▽

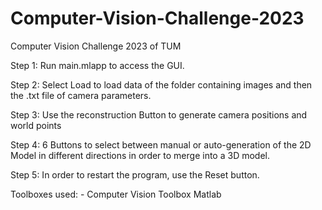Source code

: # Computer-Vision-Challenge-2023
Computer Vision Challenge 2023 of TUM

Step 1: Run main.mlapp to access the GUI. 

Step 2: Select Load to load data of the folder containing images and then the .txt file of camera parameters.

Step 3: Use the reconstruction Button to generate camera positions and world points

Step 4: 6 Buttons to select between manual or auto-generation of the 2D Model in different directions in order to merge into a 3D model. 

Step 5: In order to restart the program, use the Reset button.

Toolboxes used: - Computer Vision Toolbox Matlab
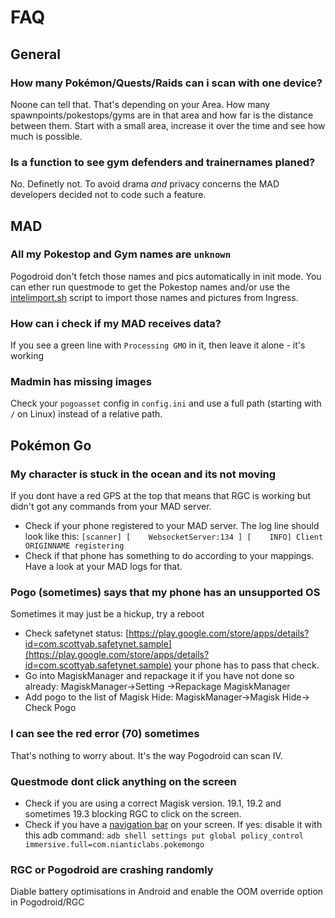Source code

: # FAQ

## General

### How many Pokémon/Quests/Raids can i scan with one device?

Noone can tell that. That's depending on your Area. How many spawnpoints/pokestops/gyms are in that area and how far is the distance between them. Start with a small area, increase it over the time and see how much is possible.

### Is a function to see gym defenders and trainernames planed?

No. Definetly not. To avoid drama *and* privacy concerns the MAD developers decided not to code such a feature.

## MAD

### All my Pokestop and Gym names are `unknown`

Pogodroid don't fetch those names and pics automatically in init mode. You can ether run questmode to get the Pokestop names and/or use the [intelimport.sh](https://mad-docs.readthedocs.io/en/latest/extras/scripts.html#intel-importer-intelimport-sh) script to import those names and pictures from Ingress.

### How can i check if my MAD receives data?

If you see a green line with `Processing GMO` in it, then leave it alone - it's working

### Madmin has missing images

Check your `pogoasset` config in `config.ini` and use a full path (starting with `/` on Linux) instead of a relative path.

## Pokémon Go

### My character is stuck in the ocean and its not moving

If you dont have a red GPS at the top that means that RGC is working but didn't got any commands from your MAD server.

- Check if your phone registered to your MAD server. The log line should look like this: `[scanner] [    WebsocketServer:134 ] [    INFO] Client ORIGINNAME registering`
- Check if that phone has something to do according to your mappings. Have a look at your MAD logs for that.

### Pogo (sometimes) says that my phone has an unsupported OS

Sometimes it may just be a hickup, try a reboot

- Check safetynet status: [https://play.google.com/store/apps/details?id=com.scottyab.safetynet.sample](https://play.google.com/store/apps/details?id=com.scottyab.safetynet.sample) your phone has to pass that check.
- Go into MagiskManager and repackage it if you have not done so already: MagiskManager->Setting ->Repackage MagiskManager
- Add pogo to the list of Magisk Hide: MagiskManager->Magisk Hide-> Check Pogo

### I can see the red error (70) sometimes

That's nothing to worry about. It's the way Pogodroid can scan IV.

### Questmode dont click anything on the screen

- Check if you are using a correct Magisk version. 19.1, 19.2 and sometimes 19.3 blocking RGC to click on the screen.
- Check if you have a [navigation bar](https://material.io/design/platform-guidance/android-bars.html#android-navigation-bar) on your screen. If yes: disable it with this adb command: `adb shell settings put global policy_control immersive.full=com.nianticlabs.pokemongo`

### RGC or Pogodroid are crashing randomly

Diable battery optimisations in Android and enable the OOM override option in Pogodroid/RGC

△

■ **WHAT YOU ARE ASKED TO DO**
Repeat the listing above word for word. Do not include the pictures.

■ **ANSWER TO THIS EXERCISE**
Source code

: # Computer-Vision-Challenge-2023
Computer Vision Challenge 2023 of TUM

Step 1: Run main.mlapp to access the GUI. 

Step 2: Select Load to load data of the folder containing images and then the .txt file of camera parameters.

Step 3: Use the reconstruction Button to generate camera positions and world points

Step 4: 6 Buttons to select between manual or auto-generation of the 2D Model in different directions in order to merge into a 3D model. 

Step 5: In order to restart the program, use the Reset button.

Toolboxes used: - Computer Vision Toolbox Matlab
Source code

: # FAQ

## General

### How many Pokémon/Quests/Raids can i scan with one device?

Noone can tell that. That's depending on your Area. How many spawnpoints/pokestops/gyms are in that area and how far is the distance between them. Start with a small area, increase it over the time and see how much is possible.

### Is a function to see gym defenders and trainernames planed?

No. Definetly not. To avoid drama *and* privacy concerns the MAD developers decided not to code such a feature.

## MAD

### All my Pokestop and Gym names are `unknown`

Pogodroid don't fetch those names and pics automatically in init mode. You can ether run questmode to get the Pokestop names and/or use the [intelimport.sh](https://mad-docs.readthedocs.io/en/latest/extras/scripts.html#intel-importer-intelimport-sh) script to import those names and pictures from Ingress.

### How can i check if my MAD receives data?

If you see a green line with `Processing GMO` in it, then leave it alone - it's working

### Madmin has missing images

Check your `pogoasset` config in `config.ini` and use a full path (starting with `/` on Linux) instead of a relative path.

## Pokémon Go

### My character is stuck in the ocean and its not moving

If you dont have a red GPS at the top that means that RGC is working but didn't got any commands from your MAD server.

- Check if your phone registered to your MAD server. The log line should look like this: `[scanner] [    WebsocketServer:134 ] [    INFO] Client ORIGINNAME registering`
- Check if that phone has something to do according to your mappings. Have a look at your MAD logs for that.

### Pogo (sometimes) says that my phone has an unsupported OS

Sometimes it may just be a hickup, try a reboot

- Check safetynet status: [https://play.google.com/store/apps/details?id=com.scottyab.safetynet.sample](https://play.google.com/store/apps/details?id=com.scottyab.safetynet.sample) your phone has to pass that check.
- Go into MagiskManager and repackage it if you have not done so already: MagiskManager->Setting ->Repackage MagiskManager
- Add pogo to the list of Magisk Hide: MagiskManager->Magisk Hide-> Check Pogo

### I can see the red error (70) sometimes

That's nothing to worry about. It's the way Pogodroid can scan IV.

### Questmode dont click anything on the screen

- Check if you are using a correct Magisk version. 19.1, 19.2 and sometimes 19.3 blocking RGC to click on the screen.
- Check if you have a [navigation bar](https://material.io/design/platform-guidance/android-bars.html#android-navigation-bar) on your screen. If yes: disable it with this adb command: `adb shell settings put global policy_control immersive.full=com.nianticlabs.pokemongo`

### RGC or Pogodroid are crashing randomly

Diable battery optimisations in Android and enable the OOM override option in Pogodroid/RGC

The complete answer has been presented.